## YOUR ASSIGNMENT
Go through the entries below line by line and tally those holding "numberwithin"; write only the tally.

## AVAILABLE DATA
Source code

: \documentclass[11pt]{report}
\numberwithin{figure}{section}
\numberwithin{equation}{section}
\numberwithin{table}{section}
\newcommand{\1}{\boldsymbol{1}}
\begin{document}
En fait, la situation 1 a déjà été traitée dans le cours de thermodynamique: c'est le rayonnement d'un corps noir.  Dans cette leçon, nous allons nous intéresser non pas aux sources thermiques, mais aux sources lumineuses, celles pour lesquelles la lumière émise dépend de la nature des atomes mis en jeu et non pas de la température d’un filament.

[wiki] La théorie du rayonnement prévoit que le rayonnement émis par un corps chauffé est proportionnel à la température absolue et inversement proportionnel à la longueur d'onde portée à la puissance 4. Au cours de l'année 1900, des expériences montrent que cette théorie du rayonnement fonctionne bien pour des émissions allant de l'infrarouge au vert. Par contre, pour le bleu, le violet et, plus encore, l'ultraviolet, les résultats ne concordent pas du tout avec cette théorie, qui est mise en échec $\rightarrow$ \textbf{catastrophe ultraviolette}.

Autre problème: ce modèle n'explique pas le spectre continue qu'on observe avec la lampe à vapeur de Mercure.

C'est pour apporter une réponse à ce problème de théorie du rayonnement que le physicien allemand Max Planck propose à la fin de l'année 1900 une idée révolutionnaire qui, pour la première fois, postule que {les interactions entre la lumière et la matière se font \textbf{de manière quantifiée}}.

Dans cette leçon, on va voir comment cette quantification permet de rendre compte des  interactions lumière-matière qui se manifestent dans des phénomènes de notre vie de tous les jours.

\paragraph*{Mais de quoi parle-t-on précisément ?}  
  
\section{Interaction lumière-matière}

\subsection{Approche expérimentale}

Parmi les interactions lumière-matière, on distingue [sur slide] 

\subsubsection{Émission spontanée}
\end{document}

## RESULT OF THIS EXERCISE
3